__EXERCISE INSTRUCTIONS__
Quote each line exactly, from the line that contains "## Vrnitev na podatke" down to the last line of the listing, and no other lines.
(Beginning of DATA FOR REVIEW)
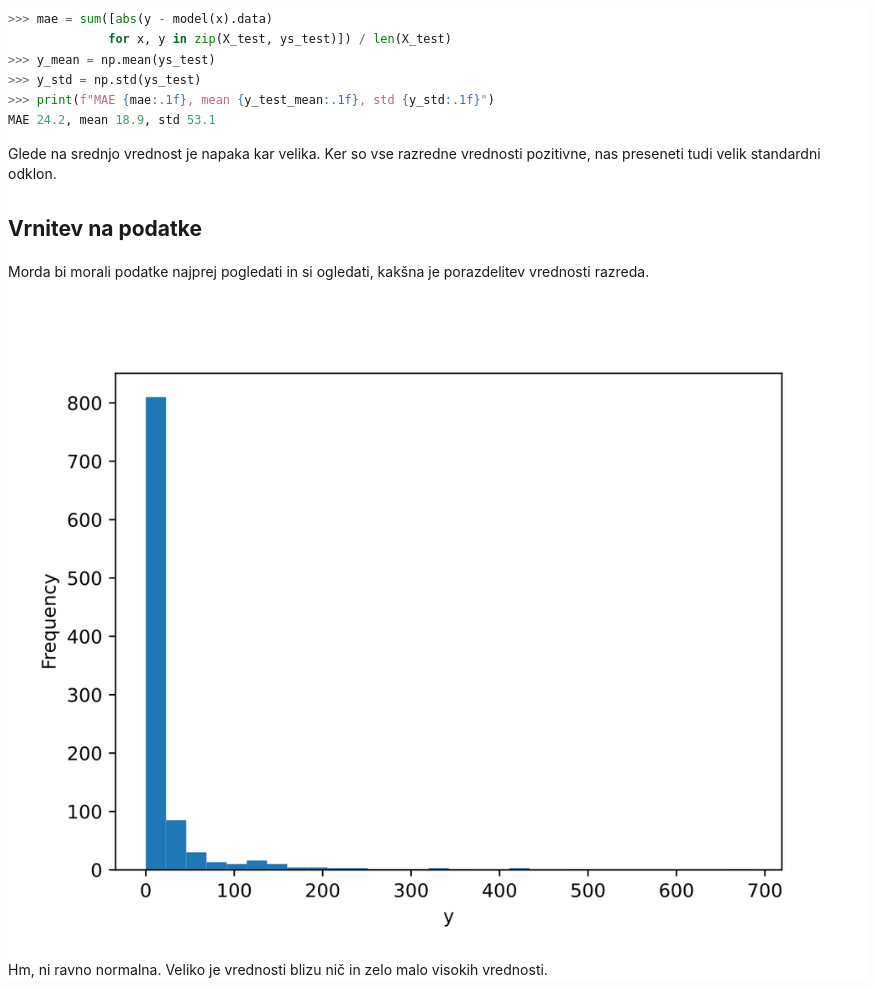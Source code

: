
 ```python
>>> mae = sum([abs(y - model(x).data) 
              for x, y in zip(X_test, ys_test)]) / len(X_test)
>>> y_mean = np.mean(ys_test)
>>> y_std = np.std(ys_test)
>>> print(f"MAE {mae:.1f}, mean {y_test_mean:.1f}, std {y_std:.1f}")
MAE 24.2, mean 18.9, std 53.1
```

Glede na srednjo vrednost je napaka kar velika. Ker so vse razredne vrednosti pozitivne, nas preseneti tudi velik standardni odklon. 

## Vrnitev na podatke

Morda bi morali podatke najprej pogledati in si ogledati, kakšna je porazdelitev vrednosti razreda.

![](podatki-porazdelitev-y.svg)

Hm, ni ravno normalna. Veliko je vrednosti blizu nič in zelo malo visokih vrednosti.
(End of DATA FOR REVIEW)
__SOLUTION TO THE EXERCISE__
## Vrnitev na podatke

Morda bi morali podatke najprej pogledati in si ogledati, kakšna je porazdelitev vrednosti razreda.

![](podatki-porazdelitev-y.svg)

Hm, ni ravno normalna. Veliko je vrednosti blizu nič in zelo malo visokih vrednosti.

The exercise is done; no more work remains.